The Attorney General’s lawsuit claims that for more than seven years leading up to Lehman’s bankruptcy filing in September 2008, Lehman had engaged in so-called “Repo 105” transactions, explicitly approved by E&Y. The transactions purpose was to temporarily park highly liquid, fixed-income securities with European banks for the sole purpose of reducing Lehman’s financial statement leverage, an important financial metric for investors, stock analysts, lenders, and others interested in Lehman.
“This practice was a house-of-cards business model designed to hide billions in liabilities in the years before Lehman collapsed,” says Attorney General Cuomo. “Just as troubling, a global accounting firm, tasked with auditing Lehman’s financial statements, helped hide this crucial information from the investing public. Our lawsuit seeks to recover the fees collected by Ernst & Young while it was supposed to be using accountable, honest measures to protect the public.”
Specifically, Repo 105 transactions involved transfers by Lehman of fixed income securities to European counterparties in return for cash - often at the end of a financial quarter - with the binding understanding that Lehman would shortly repurchase the equivalent securities from these counterparties only a few days later for more money. Lehman then used the cash to pay down liabilities and improve its leverage and balance sheet metrics, while failing to disclose to the investing public the obligation to repurchase the securities at a higher price. Lehman did so, with E&Y’s explicit approval, by characterizing these financing transactions as “sales.” Indeed, the sole purpose of characterizing these transactions as “sales” was to reduce Lehman’s leverage on its financial statements and public filings, thereby deceiving the investing public.

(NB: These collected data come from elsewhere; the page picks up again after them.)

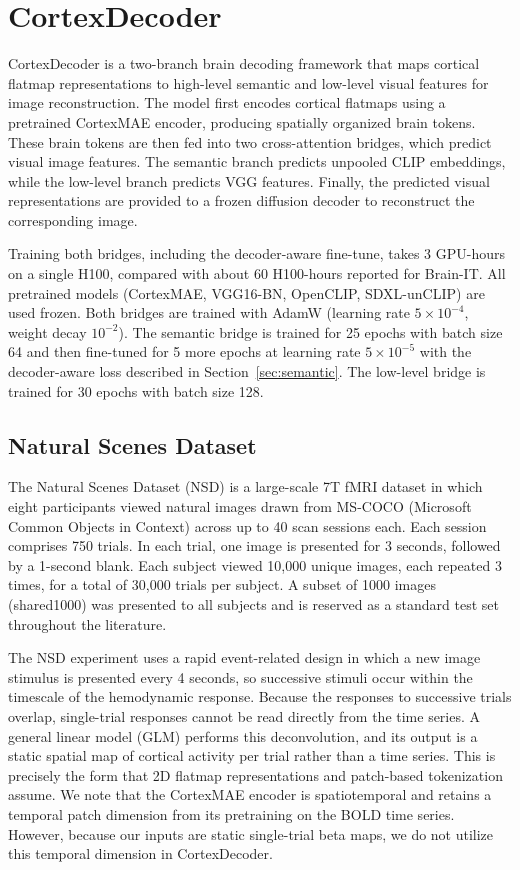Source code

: \documentclass[letterpaper]{article} %
\begin{document}
\section{CortexDecoder}
\label{sec:cortex_decoder}
CortexDecoder is a two-branch brain decoding framework that maps cortical flatmap representations to high-level semantic and low-level visual features for image reconstruction. The model first encodes cortical flatmaps using a pretrained CortexMAE encoder, producing spatially organized brain tokens. These brain tokens are then fed into two cross-attention bridges, which predict visual image features. The semantic branch predicts unpooled CLIP embeddings, while the low-level branch predicts VGG features. Finally, the predicted visual representations are provided to a frozen diffusion decoder to reconstruct the corresponding image.

Training both bridges, including the decoder-aware fine-tune, takes 3 GPU-hours on a single H100, compared with about 60 H100-hours reported for Brain-IT. All pretrained models (CortexMAE, VGG16-BN, OpenCLIP, SDXL-unCLIP) are used frozen. Both bridges are trained with AdamW (learning rate $5\times10^{-4}$, weight decay $10^{-2}$). The semantic bridge is trained for 25 epochs with batch size 64 and then fine-tuned for 5 more epochs at learning rate $5\times10^{-5}$ with the decoder-aware loss described in Section~\ref{sec:semantic}. The low-level bridge is trained for 30 epochs with batch size 128.

\subsection{Natural Scenes Dataset}
The Natural Scenes Dataset (NSD) is a large-scale 7T fMRI dataset in which eight participants viewed natural images drawn from MS-COCO (Microsoft Common Objects in Context) \cite{lin2015microsoftcococommonobjects} across up to 40 scan sessions each. Each session comprises 750 trials. In each trial, one image is presented for 3 seconds, followed by a 1-second blank. Each subject viewed 10,000 unique images, each repeated 3 times, for a total of 30,000 trials per subject. A subset of 1000 images (shared1000) was presented to all subjects and is reserved as a standard test set throughout the literature.

The NSD experiment uses a rapid event-related design in which a new image stimulus is presented every 4 seconds, so successive stimuli occur within the timescale of the hemodynamic response. Because the responses to successive trials overlap, single-trial responses cannot be read directly from the time series. A general linear model (GLM) \cite{10.7554/eLife.77599} performs this deconvolution, and its output is a static spatial map of cortical activity per trial rather than a time series. This is precisely the form that 2D flatmap representations and patch-based tokenization assume. We note that the CortexMAE encoder is spatiotemporal and retains a temporal patch dimension from its pretraining on the BOLD time series. However, because our inputs are static single-trial beta maps, we do not utilize this temporal dimension in CortexDecoder.
\end{document}
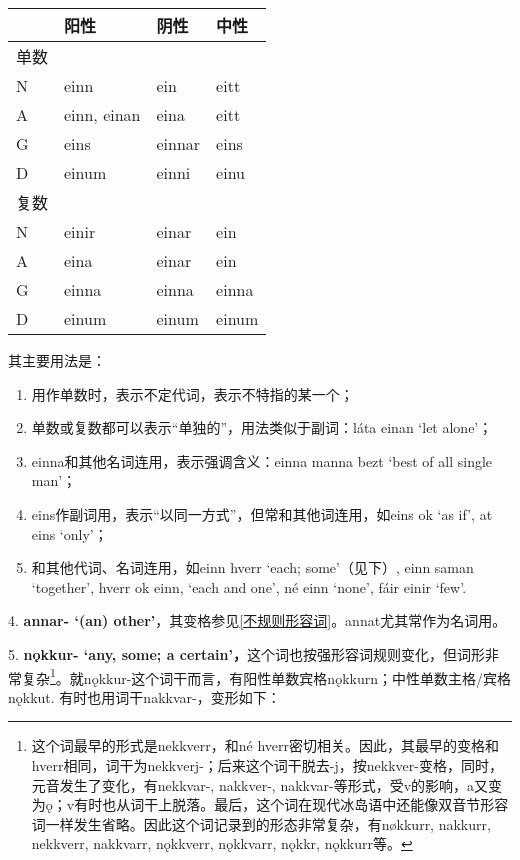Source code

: \begin{longtable}{llll}
  \toprule
     & 阳性          & 阴性     & 中性    \\
  \midrule
  \endhead
  \bottomrule
  \endfoot
  单数 &             &        &       \\
  N  & einn        & ein    & eitt  \\
  A  & einn, einan & eina   & eitt  \\
  G  & eins        & einnar & eins  \\
  D  & einum       & einni  & einu  \\
  复数 &             &        &       \\
  N  & einir       & einar  & ein   \\
  A  & eina        & einar  & ein   \\
  G  & einna       & einna  & einna \\
  D  & einum       & einum  & einum \\
\end{longtable}

其主要用法是：

\begin{enumerate}
  \def\labelenumi{\Alph{enumi}.}
  \item
        用作单数时，表示不定代词，表示不特指的某一个；
  \item
        单数或复数都可以表示``单独的''，用法类似于副词：láta einan `let
        alone'；
  \item
        einna和其他名词连用，表示强调含义：einna manna bezt `best of all
        single man'；
  \item
        eins作副词用，表示``以同一方式''，但常和其他词连用，如eins ok `as if',
        at eins `only'；
  \item
        和其他代词、名词连用，如einn hverr `each; some‌'（见下）, einn saman
        `together', hverr ok einn, `each and one', né einn `none', fáir einir
        `few'.
\end{enumerate}

4. \textbf{annar- `(an)
  other‌'}，其变格参见\ref{不规则形容词}。annat尤其常作为名词用。

5. \textbf{nǫkkur- `any, some; a
  certain‌'，}这个词也按强形容词规则变化，但词形非常复杂\footnote{这个词最早的形式是nekkverr，和né
  hverr密切相关。因此，其最早的变格和hverr相同，词干为nekkverj-；后来这个词干脱去-j，按nekkver-变格，同时，元音发生了变化，有nekkvar-,
  nakkver-,
  nakkvar-等形式，受v的影响，a又变为ǫ；v有时也从词干上脱落。最后，这个词在现代冰岛语中还能像双音节形容词一样发生省略。因此这个词记录到的形态非常复杂，有nøkkurr,
  nakkurr, nekkverr, nakkvarr, nǫkkverr, nǫkkvarr, nǫkkr, nǫkkurr等。}。就nǫkkur-这个词干而言，有阳性单数宾格nǫkkurn；中性单数主格/宾格nǫkkut.
有时也用词干nakkvar-，变形如下：


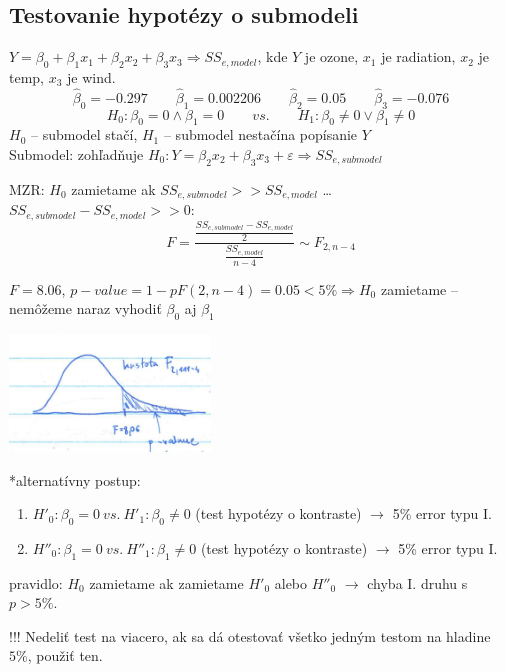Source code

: \documentclass[unknownkeysallowed]{article}
\begin{document}
\subsection*{Testovanie hypotézy o submodeli}
$Y = \beta_0 + \beta_1x_1 + \beta_2x_2 + \beta_3x_3 \Rightarrow SS_{e,model}$, kde $Y$ je ozone, $x_1$ je radiation, $x_2$ je temp, $x_3$ je wind.
$$\hat{\beta}_0 = -0.297\qquad \hat{\beta}_1 = 0.002206\qquad \hat{\beta}_2 = 0.05\qquad \hat{\beta}_3 = -0.076$$
$$H_0: \beta_0 = 0 \land \beta_1 = 0 \qquad vs. \qquad H_1: \beta_0 \neq 0 \lor \beta_1 \neq 0$$
$H_0$ -- submodel stačí, $H_1$ -- submodel nestačína popísanie $Y$\\
Submodel: zohľadňuje $H_0: Y = \beta_2x_2 + \beta_3x_3 + \varepsilon \Rightarrow SS_{e,submodel}$

\begin{multicols}{2}

MZR: $H_0$ zamietame ak $SS_{e,submodel} >> SS_{e,model}$ \ldots $SS_{e,submodel} - SS_{e,model} >> 0$:
$$F= \frac{\frac{SS_{e,submodel}-SS_{e,model}}{2}}{\frac{SS_{e,model}}{n-4}} \sim F_{2,n-4}$$

$F = 8.06$, $p-value = 1-pF(2,n-4) = 0.05 < 5\% \Rightarrow H_0$ zamietame -- nemôžeme naraz vyhodiť $\beta_0$ aj $\beta_1$

\columnbreak

\includegraphics[width=0.4\textwidth]{imgs/obr32.png}

\end{multicols}

*alternatívny postup:
\begin{enumerate}
\item $H'_0: \beta_0 = 0 ~vs.~ H'_1: \beta_0 \neq 0$ (test hypotézy o kontraste) $\to$ 5\% error typu I.
\item $H''_0: \beta_1 = 0 ~vs.~ H''_1: \beta_1 \neq 0$ (test hypotézy o kontraste) $\to$ 5\% error typu I.
\end{enumerate}
pravidlo: $H_0$ zamietame ak zamietame $H'_0$ alebo $H''_0$ $\to$ chyba I. druhu s $p > 5\%$.

!!! Nedeliť test na viacero, ak sa dá otestovať všetko jedným testom na hladine $5\%$, použiť ten.
\end{document}
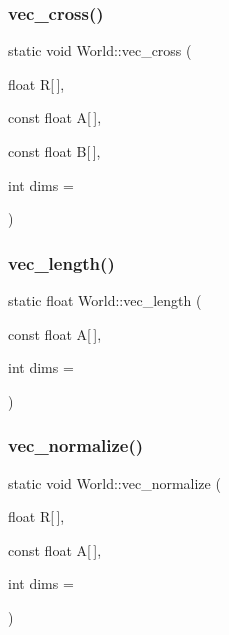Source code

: \mbox{\label{classWorld_a9b029d34daf647dee298b726de427f94}} 
\subsubsection{\texorpdfstring{vec\+\_\+cross()}{vec\_cross()}}
{\footnotesize\ttfamily static void World\+::vec\+\_\+cross (\begin{DoxyParamCaption}\item[{float}]{R\mbox{[}$\,$\mbox{]},  }\item[{const float}]{A\mbox{[}$\,$\mbox{]},  }\item[{const float}]{B\mbox{[}$\,$\mbox{]},  }\item[{int}]{dims = {} }\end{DoxyParamCaption})\hspace{0.3cm}{\ttfamily [static]}}

\mbox{\label{classWorld_ab14c775fe092d0e2fc89bcaa5fe0a165}} 
\subsubsection{\texorpdfstring{vec\+\_\+length()}{vec\_length()}}
{\footnotesize\ttfamily static float World\+::vec\+\_\+length (\begin{DoxyParamCaption}\item[{const float}]{A\mbox{[}$\,$\mbox{]},  }\item[{int}]{dims = {} }\end{DoxyParamCaption})\hspace{0.3cm}{\ttfamily [static]}}

\mbox{\label{classWorld_af1d0bfb9010d194010fb6abc505d40cf}} 
\subsubsection{\texorpdfstring{vec\+\_\+normalize()}{vec\_normalize()}}
{\footnotesize\ttfamily static void World\+::vec\+\_\+normalize (\begin{DoxyParamCaption}\item[{float}]{R\mbox{[}$\,$\mbox{]},  }\item[{const float}]{A\mbox{[}$\,$\mbox{]},  }\item[{int}]{dims = {} }\end{DoxyParamCaption})\hspace{0.3cm}{\ttfamily [static]}}

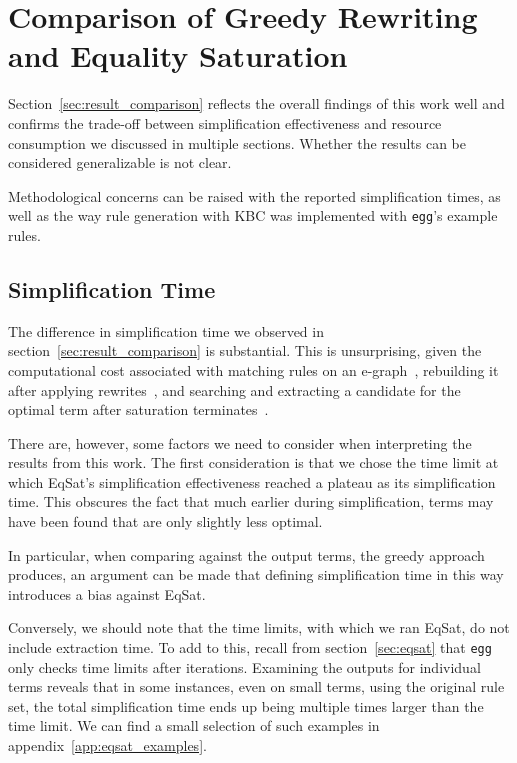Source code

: \section{Comparison of Greedy Rewriting and Equality Saturation}
Section~\ref{sec:result_comparison} reflects the overall findings of this work well and confirms the trade-off between simplification effectiveness and resource consumption we discussed in multiple sections. Whether the results can be considered generalizable is not clear.

Methodological concerns can be raised with the reported simplification times, as well as the way rule generation with KBC was implemented with \texttt{egg}'s example rules.

\subsection{Simplification Time}
\label{sec:discussion_time}
The difference in simplification time we observed in section~\ref{sec:result_comparison} is  substantial. This is unsurprising, given the computational cost associated with matching rules on an e-graph~\citep{Willsey_2022}, rebuilding it after applying rewrites~\citep{Willsey_2021}, and searching and extracting a candidate for the optimal term after saturation terminates~\citep{yin2025eboostboostedegraphextraction}.

There are, however, some factors we need to consider when interpreting the results from this work. The first consideration is that we chose the time limit at which EqSat's simplification effectiveness reached a plateau as its simplification time. This obscures the fact that much earlier during simplification, terms may have been found that are only slightly less optimal.

In particular, when comparing against the output terms, the greedy approach produces, an argument can be made that defining simplification time in this way introduces a bias against EqSat.

Conversely, we should note that the time limits, with which we ran EqSat, do not include extraction time. To add to this, recall from section~\ref{sec:eqsat} that \texttt{egg} only checks time limits after iterations. Examining the outputs for individual terms reveals that in some instances, even on small terms, using the original rule set, the total simplification time ends up being multiple times larger than the time limit. We can find a small selection of such examples in appendix~\ref{app:eqsat_examples}.

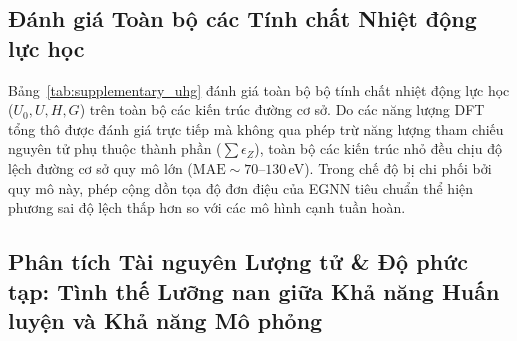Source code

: \documentclass[10pt,twocolumn,letterpaper]{article}
\begin{document}
\subsection{Đánh giá Toàn bộ các Tính chất Nhiệt động lực học}

Bảng~\ref{tab:supplementary_uhg} đánh giá toàn bộ bộ tính chất nhiệt động lực học ($U_0, U, H, G$) trên toàn bộ các kiến trúc đường cơ sở. Do các năng lượng DFT tổng thô được đánh giá trực tiếp mà không qua phép trừ năng lượng tham chiếu nguyên tử phụ thuộc thành phần ($\sum \epsilon_Z$), toàn bộ các kiến trúc nhỏ đều chịu độ lệch đường cơ sở quy mô lớn ($\text{MAE} \sim 70\text{--}130$\,eV). Trong chế độ bị chi phối bởi quy mô này, phép cộng dồn tọa độ đơn điệu của EGNN tiêu chuẩn thể hiện phương sai độ lệch thấp hơn so với các mô hình cạnh tuần hoàn.



\subsection{Phân tích Tài nguyên Lượng tử \& Độ phức tạp: Tình thế Lưỡng nan giữa Khả năng Huấn luyện và Khả năng Mô phỏng}

\begin{table}[t]
\centering
\small
\caption{\textbf{So sánh Tài nguyên \& Độ phức tạp} giữa các mô hình tương biến, đối chiếu các yêu cầu lượng tử với các đối tác cổ điển. PRISM loại bỏ bộ nhớ vector trạng thái lượng tử, độ sâu cổng, và nhiễu lần đo lấy mẫu trong khi đạt kết quả tương đương hoặc vượt trội độ chính xác của Q-PRISM.}
\label{tab:resources}
\end{table}
\end{document}
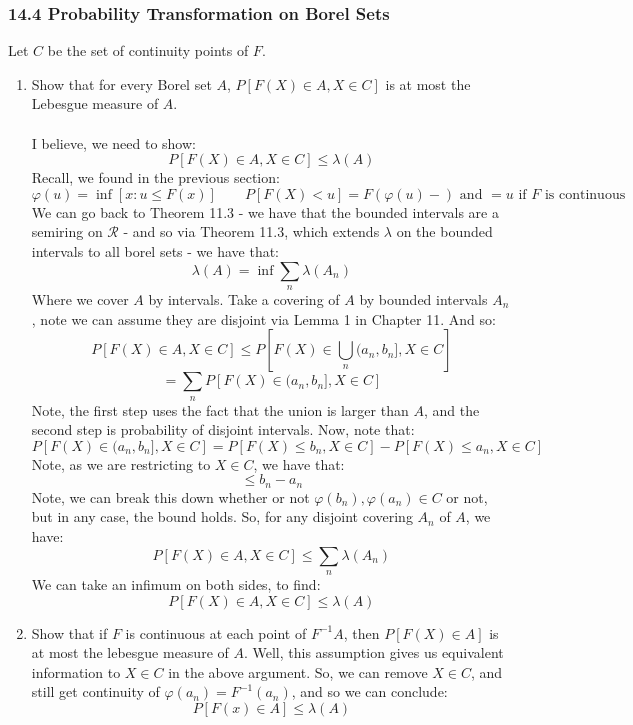 \documentclass[12pt,a4paper]{article}
\newcommand{\1}[1]{\mathbbm{1}\left\{ #1 \right\}}
\newcommand{\rcal}{\mathcal{R}}
\begin{document}
\subsubsection{14.4 Probability Transformation on Borel Sets} Let $C$ be the set of continuity points of $F$.
\begin{enumerate}
	\item Show that for every Borel set $A$, $P[F(X) \in A, X \in C]$ is at most the Lebesgue measure of $A$.
	\\\\
	I believe, we need to show:
	$$
		P[F(X) \in A, X \in C] \leq \lambda(A)
	$$
	Recall, we found in the previous section:
	$$
		\varphi(u) = \inf\left[x : u \leq F(x)\right] \quad\quad
		P\left[F(X) < u\right] = F(\varphi(u)-) \text{ and $= u$ if $F$ is continuous}
	$$
	We can go back to Theorem 11.3 - we have that the bounded intervals are a semiring on $\rcal$ - and so via Theorem 11.3, which extends $\lambda$ on the bounded intervals to all borel sets - we have that:
	$$
		\lambda(A) = \inf \sum_n \lambda(A_n)
	$$
	Where we cover $A$ by intervals. Take a covering of $A$ by bounded intervals $A_n$, note we can assume they are disjoint via Lemma 1 in Chapter 11. And so:
	$$
		P[F(X) \in A, X \in C] \leq P\left[F(X) \in \bigcup_n (a_n,b_n], X \in C\right]
	$$
	$$
		= \sum_n P\left[F(X) \in (a_n,b_n], X \in C\right]
	$$
	Note, the first step uses the fact that the union is larger than $A$, and the second step is probability of disjoint intervals. Now, note that:
	$$
		P\left[F(X) \in (a_n,b_n], X \in C\right] =
		P\left[F(X) \leq b_n, X \in C\right] - P\left[F(X) \leq a_n, X \in C\right]
	$$
	Note, as we are restricting to $X \in C$, we have that:
	$$
		\leq b_n - a_n
	$$
	Note, we can break this down whether or not $\varphi(b_n), \varphi(a_n) \in C$ or not, but in any case, the bound holds. So, for any disjoint covering $A_n$ of $A$, we have:
	$$
		P[F(X) \in A, X \in C] \leq \sum_n \lambda(A_n)
	$$
	We can take an infimum on both sides, to find:
	$$
		P[F(X) \in A, X \in C] \leq \lambda(A)
	$$
	
	\item Show that if $F$ is continuous at each point of $F^{-1}A$, then $P[F(X) \in A]$ is at most the lebesgue measure of $A$. Well, this assumption gives us equivalent information to $X \in C$ in the above argument. So, we can remove $X \in C$, and still get continuity of $\varphi(a_n) = F^{-1}(a_n)$, and so we can conclude:
	$$
		P[F(x) \in A] \leq \lambda(A)
	$$
	
\end{enumerate}
\end{document}
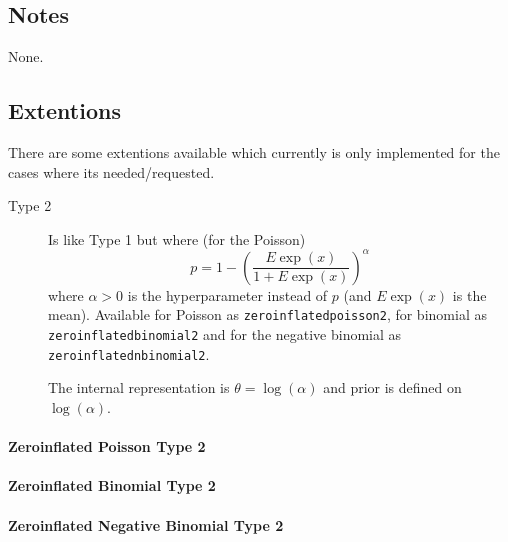 \documentclass[a4paper,11pt]{article}
\begin{document}
\subsection*{Notes}

None.




\subsection*{Extentions}

There are some extentions available which currently is only
implemented for the cases where its needed/requested.
\begin{description}
\item[Type 2] Is like Type 1 but where (for the Poisson)
    \begin{displaymath}
        p = 1-\left( \frac{E\exp(x)}{1 + E\exp(x)}\right)^{\alpha}
    \end{displaymath}
    where $\alpha > 0$ is the hyperparameter instead of $p$ (and
    $E\exp(x)$ is the mean).  Available for Poisson as
    \texttt{zeroinflatedpoisson2}, for binomial as
    \texttt{zeroinflatedbinomial2} and for the negative binomial as
    \texttt{zeroinflatednbinomial2}.

    The internal representation is $\theta = \log(\alpha)$ and prior
    is defined on $\log(\alpha)$.
\end{description}

\paragraph{Zeroinflated Poisson Type 2}


\paragraph{Zeroinflated Binomial Type 2}


\paragraph{Zeroinflated Negative Binomial Type 2}

\end{document}
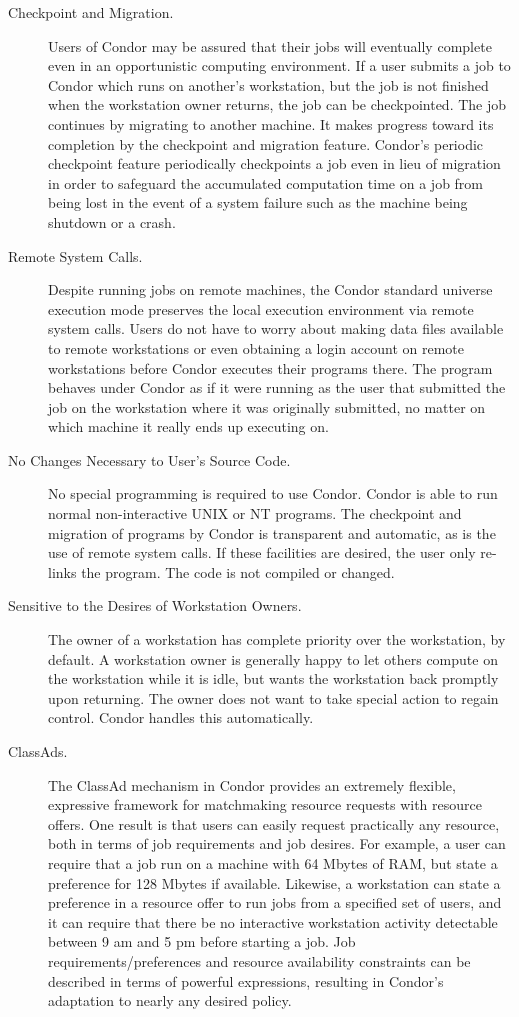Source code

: \begin{description}
	\item[Checkpoint and Migration.] Users of Condor may be assured that
their jobs will eventually complete even in an opportunistic computing
environment. If a user submits a job to Condor which runs on another's
workstation, but the job is not finished when the workstation
owner returns, the job can be checkpointed.
The job continues
by migrating 
to another machine. It makes progress toward
its completion by the checkpoint and migration feature.
Condor's periodic checkpoint feature 
periodically checkpoints a job even in lieu of migration in order to
safeguard the accumulated computation time on a job from being lost in the
event of a system failure such as the machine being shutdown or a crash.
	\item[Remote System Calls.] 
Despite running jobs on remote machines,
the Condor standard universe execution
mode preserves the local execution environment
via remote system calls. Users do not have to worry
about making data files available to remote workstations or even
obtaining a login account on remote workstations before Condor executes
their programs there. The program behaves under Condor as if it were
running as the user that submitted the job on the workstation where it
was originally submitted, no matter on which machine it really ends up
executing on.
	\item[No Changes Necessary to User's Source Code.] No special
programming is required to use Condor. Condor is able to run normal
non-interactive UNIX or NT programs.  The checkpoint and migration of
programs by Condor is transparent and automatic, as is the use of
remote system calls.  If these facilities are desired, the user only
re-links the program.  The code is not compiled or changed.
	\item[Sensitive to the Desires of Workstation Owners.] The
owner of a
workstation has complete priority over the workstation,
by default.
A workstation owner is generally happy to let others compute on
the workstation while it is idle, but wants the workstation back
promptly upon returning. The owner does not want to take special
action to regain control. Condor handles this automatically. 
	\item[ClassAds.]The ClassAd mechanism 
in Condor provides an extremely
flexible, expressive framework for matchmaking
resource requests with resource offers. One result is that users can
easily request practically any resource, both in terms of job
requirements and job desires.
For example, a user can require that a job run on a machine
with 64 Mbytes of RAM,
but state a preference for 128 Mbytes if available.
Likewise, a workstation
can state a preference in a resource offer to run jobs
from a specified set of users, and it can require that there be
no interactive workstation
activity detectable between 9 am and 5 pm before starting a job.
Job requirements/preferences and resource availability constraints can be
described in terms of powerful expressions, resulting in
Condor's adaptation to nearly any desired policy. 
\end{description}
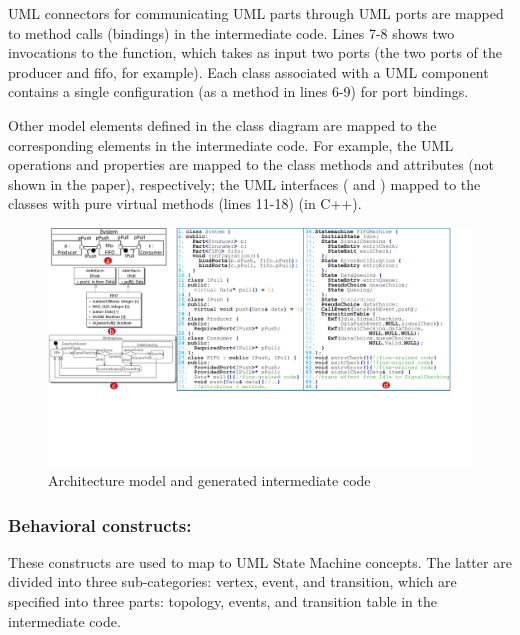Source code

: UML connectors for communicating UML parts through UML ports are mapped to method calls (bindings) in the intermediate code.
Lines 7-8 shows two invocations to the  function, which takes as input two ports (the two ports of the producer and fifo, for example).
Each class associated with a UML component contains a single configuration (as a method in lines 6-9) for port bindings.

Other model elements defined in the class diagram are mapped to the corresponding elements in the intermediate code.
For example, the UML operations and properties are mapped to the class methods and attributes (not shown in the paper), respectively; the UML interfaces ( and ) mapped to the classes with pure virtual methods (lines 11-18) (in C++). 

  

\begin{figure}
	\centering
	\includegraphics[clip, trim=0cm 5.9cm 1.6cm 0cm, width=\textwidth]{figures/approachexample.pdf}
	\caption{Architecture model and generated intermediate code} 
	\label{fig:approachexample}
\end{figure}


\subsubsection{Behavioral constructs:}
These constructs are used to map to UML State Machine concepts.
The latter are divided into three sub-categories: vertex, event, and transition, which are specified into three parts: topology, events, and transition table in the intermediate code.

The complaint, filed in New York Supreme Court, alleges that E&Y was fully aware of Lehman’s fraudulent Repo 105 transactions, specifically approved of Lehman’s use of them, and gave Lehman an unqualified audit opinion every year from 2001 to 2007, despite knowing that they concealed the Repo 105 transactions. Further, the lawsuit alleges that in 2007 and early 2008, when Lehman was facing demands to reduce its leverage, Lehman rapidly accelerated its use of Repo 105 transactions, removing up to $50 billion from its balance sheet on a quarterly basis without disclosing the use of the Repo 105 transactions.
The complaint also alleges that E&Y failed to object when Lehman misled analysts on its quarterly earnings calls regarding its leverage ratios, and that E&Y did not inform Lehman’s Audit Committee about a highly-placed whistleblower’s concerns about Lehman’s use of Repo 105 transactions.
The Attorney General seeks the return of the entirety of fees E&Y collected for work performed for Lehman between 2001 and 2008, exceeding $150 million, plus investor damages and equitable relief.